THE RECORDS:
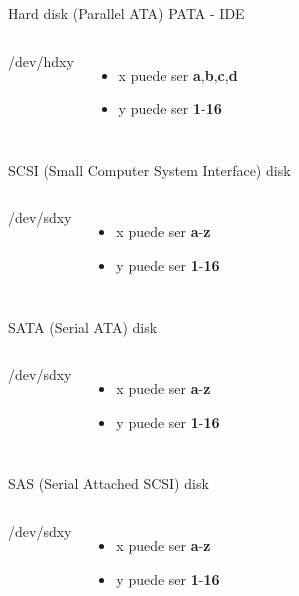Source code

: \begin{frame}[c]{Hard disk (Parallel ATA) PATA - IDE}

  \begin{columns}
      {\huge /dev/hd{\color{red}x}{\color{blue}y}}
      \begin{itemize}
        \item {\color{red}x} puede ser \textbf{a},\textbf{b},\textbf{c},\textbf{d}
        \item {\color{blue}y} puede ser \textbf{1}-\textbf{16}
      \end{itemize}
  \end{columns}
\end{frame}

\begin{frame}[c]{SCSI (Small Computer System Interface) disk}

  \begin{columns}
      {\huge /dev/sd{\color{red}x}{\color{blue}y}}
      \begin{itemize}
        \item {\color{red}x} puede ser \textbf{a}-\textbf{z}
        \item {\color{blue}y} puede ser \textbf{1}-\textbf{16}
      \end{itemize}
  \end{columns}
\end{frame}

\begin{frame}[c]{SATA (Serial ATA) disk}

  \begin{columns}
      {\huge /dev/sd{\color{red}x}{\color{blue}y}}
      \begin{itemize}
        \item {\color{red}x} puede ser \textbf{a}-\textbf{z}
        \item {\color{blue}y} puede ser \textbf{1}-\textbf{16}
      \end{itemize}
  \end{columns}
\end{frame}

\begin{frame}[c]{SAS (Serial Attached SCSI) disk}

  \begin{columns}
      {\huge /dev/sd{\color{red}x}{\color{blue}y}}
      \begin{itemize}
        \item {\color{red}x} puede ser \textbf{a}-\textbf{z}
        \item {\color{blue}y} puede ser \textbf{1}-\textbf{16}
      \end{itemize}
  \end{columns}
\end{frame}

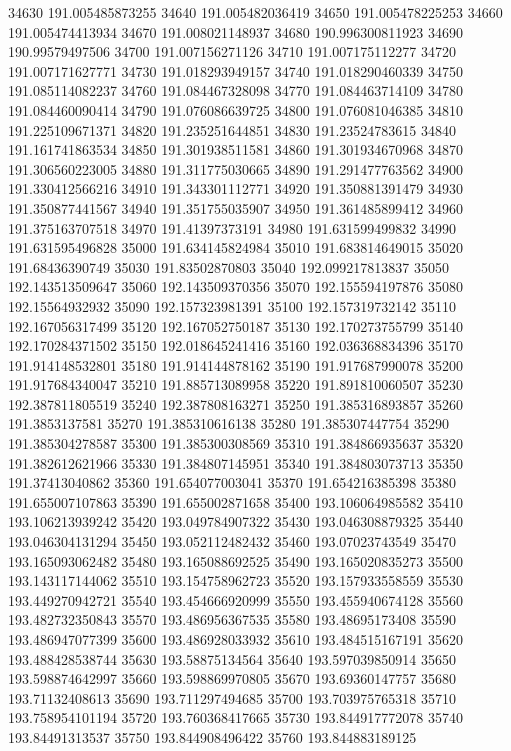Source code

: {34630 191.005485873255
34640 191.005482036419
34650 191.005478225253
34660 191.005474413934
34670 191.008021148937
34680 190.996300811923
34690 190.99579497506
34700 191.007156271126
34710 191.007175112277
34720 191.007171627771
34730 191.018293949157
34740 191.018290460339
34750 191.085114082237
34760 191.084467328098
34770 191.084463714109
34780 191.084460090414
34790 191.076086639725
34800 191.076081046385
34810 191.225109671371
34820 191.235251644851
34830 191.23524783615
34840 191.161741863534
34850 191.301938511581
34860 191.301934670968
34870 191.306560223005
34880 191.311775030665
34890 191.291477763562
34900 191.330412566216
34910 191.343301112771
34920 191.350881391479
34930 191.350877441567
34940 191.351755035907
34950 191.361485899412
34960 191.375163707518
34970 191.41397373191
34980 191.631599499832
34990 191.631595496828
35000 191.634145824984
35010 191.683814649015
35020 191.68436390749
35030 191.83502870803
35040 192.099217813837
35050 192.143513509647
35060 192.143509370356
35070 192.155594197876
35080 192.15564932932
35090 192.157323981391
35100 192.157319732142
35110 192.167056317499
35120 192.167052750187
35130 192.170273755799
35140 192.170284371502
35150 192.018645241416
35160 192.036368834396
35170 191.914148532801
35180 191.914144878162
35190 191.917687990078
35200 191.917684340047
35210 191.885713089958
35220 191.891810060507
35230 192.387811805519
35240 192.387808163271
35250 191.385316893857
35260 191.3853137581
35270 191.385310616138
35280 191.385307447754
35290 191.385304278587
35300 191.385300308569
35310 191.384866935637
35320 191.382612621966
35330 191.384807145951
35340 191.384803073713
35350 191.37413040862
35360 191.654077003041
35370 191.654216385398
35380 191.655007107863
35390 191.655002871658
35400 193.106064985582
35410 193.106213939242
35420 193.049784907322
35430 193.046308879325
35440 193.046304131294
35450 193.052112482432
35460 193.07023743549
35470 193.165093062482
35480 193.165088692525
35490 193.165020835273
35500 193.143117144062
35510 193.154758962723
35520 193.157933558559
35530 193.449270942721
35540 193.454666920999
35550 193.455940674128
35560 193.482732350843
35570 193.486956367535
35580 193.48695173408
35590 193.486947077399
35600 193.486928033932
35610 193.484515167191
35620 193.488428538744
35630 193.58875134564
35640 193.597039850914
35650 193.598874642997
35660 193.598869970805
35670 193.69360147757
35680 193.71132408613
35690 193.711297494685
35700 193.703975765318
35710 193.758954101194
35720 193.760368417665
35730 193.844917772078
35740 193.84491313537
35750 193.844908496422
35760 193.844883189125
}
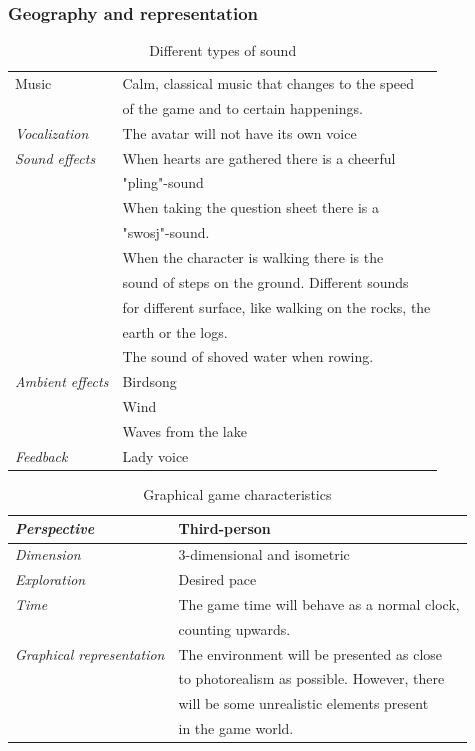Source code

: \subsubsection{Geography and representation}

\begin{table} [H]
\centering
    \begin{tabular}{|l|l|}
       \hline
       {Music} & Calm, classical music that changes to the speed \\ & of the game and to certain happenings. \\ \hline
       \emph{Vocalization} & The avatar will not have its own voice \\ \hline
       \emph{Sound effects} &  When hearts are gathered there is a cheerful \\ &  "pling"-sound  \\ \cline{2-2}
	    &  When taking the question sheet there is a \\ & "swosj"-sound.\\ \cline{2-2}
	     & When the character is walking there is the \\ & sound of steps on the ground. Different sounds \\ &  for different surface, like walking on the rocks, the \\ &  earth or the logs.\\ \cline{2-2}
	       & The sound of shoved water when rowing. \\ \hline
	       \emph{Ambient effects} & Birdsong \\ \cline{2-2}
	         & Wind \\ \cline{2-2}
	         & Waves from the lake \\ \hline
	         \emph{Feedback} & Lady voice \\ \hline
    \end{tabular}
    \caption[Different types of sound]{Different types of sound}
    \label{tab:sound1}
\end{table}  

\begin{table} [H]
\centering
    \begin{tabular}{|l|l|}
       \hline
      \emph {Perspective} & Third-person \\ \hline
       \emph{Dimension} &  3-dimensional and isometric \\ \hline
	       \emph{Exploration} & Desired pace \\ \hline
	       \emph{Time} & The game time will behave as a normal clock, \\ & counting upwards. \\ \hline
	       \emph{Graphical representation} & The environment will be presented as close \\ & to photorealism as possible. However, there \\ & will be some unrealistic elements present \\ & in the game world.  \\ \hline
    \end{tabular}
    \caption[Graphical game characteristics]{Graphical game characteristics}
    \label{tab:graphical1}
\end{table}  

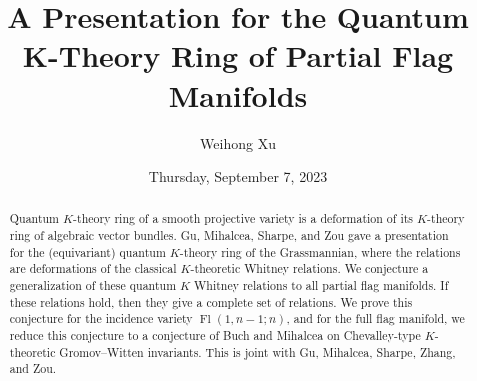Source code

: \documentclass{UAmathtalk}
\author{Weihong Xu}
\title{A Presentation for the Quantum K-Theory Ring of Partial Flag Manifolds}
\date{Thursday, September 7, 2023}
\begin{document}
\maketitle

\begin{abstract}
Quantum $K$-theory ring of a smooth projective variety is a deformation of its $K$-theory ring of algebraic vector bundles. Gu, Mihalcea, Sharpe, and Zou gave a presentation for the (equivariant) quantum $K$-theory ring of the Grassmannian, where the relations are deformations of the classical $K$-theoretic Whitney relations. We conjecture a generalization of these quantum $K$ Whitney relations to all partial flag manifolds. If these relations hold, then they give a complete set of relations. We prove this conjecture for the incidence variety $\operatorname{Fl}(1,n-1;n)$, and for the full flag manifold, we reduce this conjecture to a conjecture of Buch and Mihalcea on Chevalley-type $K$-theoretic Gromov--Witten invariants. This is joint with Gu, Mihalcea, Sharpe, Zhang, and Zou.
\end{abstract}
\end{document}

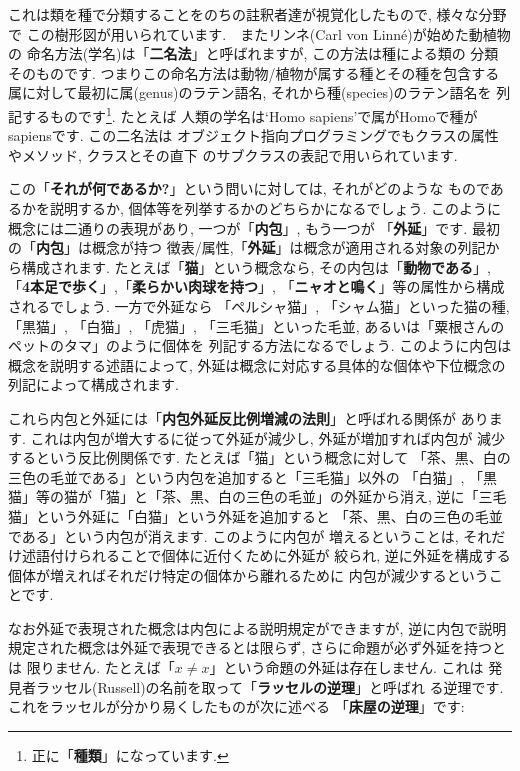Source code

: \documentclass[b5j,8pt,twocolumn]{ltjsarticle}
\begin{document}
これは類を種で分類することをのちの註釈者達が視覚化したもので, 様々な分野で
この樹形図が用いられています.　またリンネ(Carl von Linn\'e)が始めた動植物の
命名方法(学名)は「\textbf{二名法}」と呼ばれますが, この方法は種による類の
分類そのものです. つまりこの命名方法は動物/植物が属する種とその種を包含する
属に対して最初に属(genus)のラテン語名, それから種(species)のラテン語名を
列記するものです\footnote{正に「\textbf{種類}」になっています.}. たとえば
人類の学名は`Homo sapiens'で属がHomoで種がsapiensです. この二名法は
オブジェクト指向プログラミングでもクラスの属性やメソッド, クラスとその直下
のサブクラスの表記で用いられています.
\newline


この「\textbf{それが何であるか?}」という問いに対しては, それがどのような
ものであるかを説明するか, 個体等を列挙するかのどちらかになるでしょう.
 このように概念には二通りの表現があり, 一つが「\textbf{内包}」, もう一つが
「\textbf{外延}」です. 最初の「\textbf{内包}」は概念が持つ
徴表/属性,「\textbf{外延}」は概念が適用される対象の列記から構成されます.
 たとえば「\textbf{猫}」という概念なら, その内包は「\textbf{動物である}」,
 「\textbf{4本足で歩く}」,「\textbf{柔らかい肉球を持つ}」,
 「\textbf{ニャオと鳴く}」等の属性から構成されるでしょう. 一方で外延なら
 「ペルシャ猫」, 「シャム猫」といった猫の種, 「黒猫」, 「白猫」, 「虎猫」,
 「三毛猫」といった毛並, あるいは「粟根さんのペットのタマ」のように個体を
列記する方法になるでしょう. このように内包は概念を説明する述語によって,
 外延は概念に対応する具体的な個体や下位概念の列記によって構成されます.
\newline


これら内包と外延には「\textbf{内包外延反比例増減の法則}」と呼ばれる関係が
あります. これは内包が増大するに従って外延が減少し, 外延が増加すれば内包が
減少するという反比例関係です. たとえば「猫」という概念に対して
「茶、黒、白の三色の毛並である」という内包を追加すると「三毛猫」以外の
「白猫」, 「黒猫」等の猫が「猫」と「茶、黒、白の三色の毛並」の外延から消え,
 逆に「三毛猫」という外延に「白猫」という外延を追加すると
「茶、黒、白の三色の毛並である」という内包が消えます. このように内包が
増えるということは, それだけ述語付けられることで個体に近付くために外延が
絞られ, 逆に外延を構成する個体が増えればそれだけ特定の個体から離れるために
内包が減少するということです.
\newline

なお外延で表現された概念は内包による説明規定ができますが, 逆に内包で説明
規定された概念は外延で表現できるとは限らず, さらに命題が必ず外延を持つとは
限りません. たとえば「$x \neq x$」という命題の外延は存在しません. これは
発見者ラッセル(Russell)の名前を取って「\textbf{ラッセルの逆理}」と呼ばれ
る逆理です. これをラッセルが分かり易くしたものが次に述べる
「\textbf{床屋の逆理}」です:
\end{document}
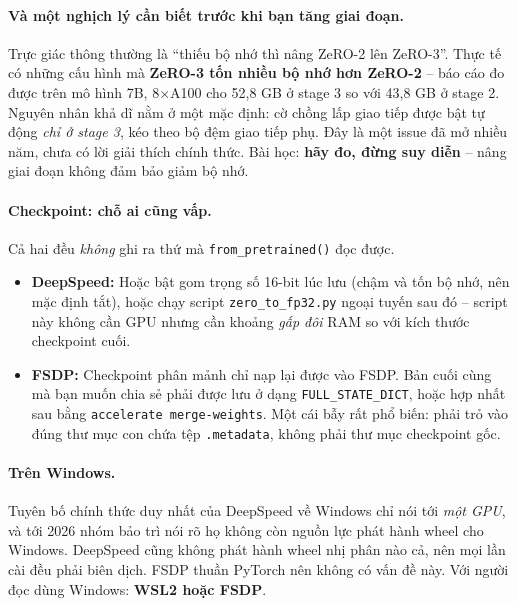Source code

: \paragraph{Và một nghịch lý cần biết trước khi bạn tăng giai đoạn.} Trực giác thông thường là “thiếu bộ nhớ thì nâng ZeRO-2 lên ZeRO-3”. Thực tế có những cấu hình mà \textbf{ZeRO-3 tốn nhiều bộ nhớ hơn ZeRO-2} -- báo cáo đo được trên mô hình 7B, 8$\times$A100 cho 52{,}8 GB ở stage 3 so với 43{,}8 GB ở stage 2. Nguyên nhân khả dĩ nằm ở một mặc định: cờ chồng lấp giao tiếp được bật tự động \emph{chỉ ở stage 3}, kéo theo bộ đệm giao tiếp phụ. Đây là một issue đã mở nhiều năm, chưa có lời giải thích chính thức. Bài học: \textbf{hãy đo, đừng suy diễn} -- nâng giai đoạn không đảm bảo giảm bộ nhớ.

\paragraph{Checkpoint: chỗ ai cũng vấp.} Cả hai đều \emph{không} ghi ra thứ mà \texttt{from\_pretrained()} đọc được.
\begin{itemize}
	\item \textbf{DeepSpeed:} Hoặc bật gom trọng số 16-bit lúc lưu (chậm và tốn bộ nhớ, nên mặc định tắt), hoặc chạy script \texttt{zero\_to\_fp32.py} ngoại tuyến sau đó -- script này không cần GPU nhưng cần khoảng \emph{gấp đôi} RAM so với kích thước checkpoint cuối.
	\item \textbf{FSDP:} Checkpoint phân mảnh chỉ nạp lại được vào FSDP. Bản cuối cùng mà bạn muốn chia sẻ phải được lưu ở dạng \texttt{FULL\_STATE\_DICT}, hoặc hợp nhất sau bằng \texttt{accelerate merge-weights}. Một cái bẫy rất phổ biến: phải trỏ vào đúng thư mục con chứa tệp \texttt{.metadata}, không phải thư mục checkpoint gốc.
\end{itemize}

\paragraph{Trên Windows.} Tuyên bố chính thức duy nhất của DeepSpeed về Windows chỉ nói tới \emph{một GPU}, và tới 2026 nhóm bảo trì nói rõ họ không còn nguồn lực phát hành wheel cho Windows. DeepSpeed cũng không phát hành wheel nhị phân nào cả, nên mọi lần cài đều phải biên dịch. FSDP thuần PyTorch nên không có vấn đề này. Với người đọc dùng Windows: \textbf{WSL2 hoặc FSDP}.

PROBLEM DETAILS:
Wherever the string "representation" occurs in the records, copy the line it is in.

EXERCISE SOLUTION:
: \subsubsection{Geography and representation}
	       \emph{Graphical representation} & The environment will be presented as close \\ & to photorealism as possible. However, there \\ & will be some unrealistic elements present \\ & in the game world.  \\ \hline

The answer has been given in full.